Objective: Intrauterine inflammation caused by chorioamnionitis has been related with various perinatal morbidities which increase the risk of bronchopulmonary dysplasia (BPD). C-reactive protein (CRP) is a well known biomarker of inflammation. We aimed to investigate the relationship between histological chorioamnionitis (HCA) and BPD, and also to observe the changes of CRP in BPD. Methods: Low-birth-weight infants (LBWIs) admitted to the neonatal intensive care unit between January 2011 and October 2017 were reviewed. Perinatal morbidities associated with BPD including maternal HCA were observed. Also, changes of CRP were analyzed. Results: A total of 584 LBWIs were analyzed and 168 (28.8%) had HCA and 46 (7.9%) had BPD. The development of BPD was associated with gestational age, birth weight, 1 and 5 minutes Apgar scores, the presence of preterm premature rupture of membrane, prenatal antibiotics, respiratory distress syndrome (RDS), ventilator application, early onset sepsis, necrotizing enterocolitis, intraventricular hemorrhage, retinopathy of prematurity, patent ductus arteriosus and HCA. The multiple logistic regression model for BPD showed that the risk factors of BPD were lower gestational age, lower birth weight, patent ductus arteriosus (PDA).
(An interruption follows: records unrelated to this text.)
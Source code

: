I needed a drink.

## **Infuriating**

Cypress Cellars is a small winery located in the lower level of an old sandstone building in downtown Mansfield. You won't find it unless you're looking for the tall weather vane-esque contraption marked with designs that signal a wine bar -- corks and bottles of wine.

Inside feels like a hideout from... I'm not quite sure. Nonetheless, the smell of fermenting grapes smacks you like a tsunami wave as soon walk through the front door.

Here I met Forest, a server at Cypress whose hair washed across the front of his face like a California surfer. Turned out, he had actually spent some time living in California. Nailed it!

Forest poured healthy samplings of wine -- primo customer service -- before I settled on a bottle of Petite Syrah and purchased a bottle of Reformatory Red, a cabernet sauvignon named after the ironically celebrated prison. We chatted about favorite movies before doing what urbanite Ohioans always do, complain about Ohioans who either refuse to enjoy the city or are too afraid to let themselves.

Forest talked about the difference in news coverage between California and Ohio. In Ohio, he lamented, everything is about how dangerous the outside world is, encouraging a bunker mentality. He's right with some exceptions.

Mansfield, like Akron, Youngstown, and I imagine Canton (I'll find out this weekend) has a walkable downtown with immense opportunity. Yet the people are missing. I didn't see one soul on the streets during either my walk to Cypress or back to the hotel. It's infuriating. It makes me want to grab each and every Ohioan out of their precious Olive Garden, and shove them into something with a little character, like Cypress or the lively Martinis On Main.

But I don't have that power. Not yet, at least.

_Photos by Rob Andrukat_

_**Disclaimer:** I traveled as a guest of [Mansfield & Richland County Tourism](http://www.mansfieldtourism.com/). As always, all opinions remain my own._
Chorioamnionitis was not a significant risk factor for BPD (aOR, 1.477; 95% CI, 0.376-5.806). Infants with BPD were likely to have higher CRP on day 0 and day 7. Conclusion: Our study suggests that the primary risk factors of BPD in LBWIs are lower gestational age, lower birth weight, RDS, ventilator application and PDA rather than HCA. In infants with BPD, CRP was significantly higher on day 0 and day 7.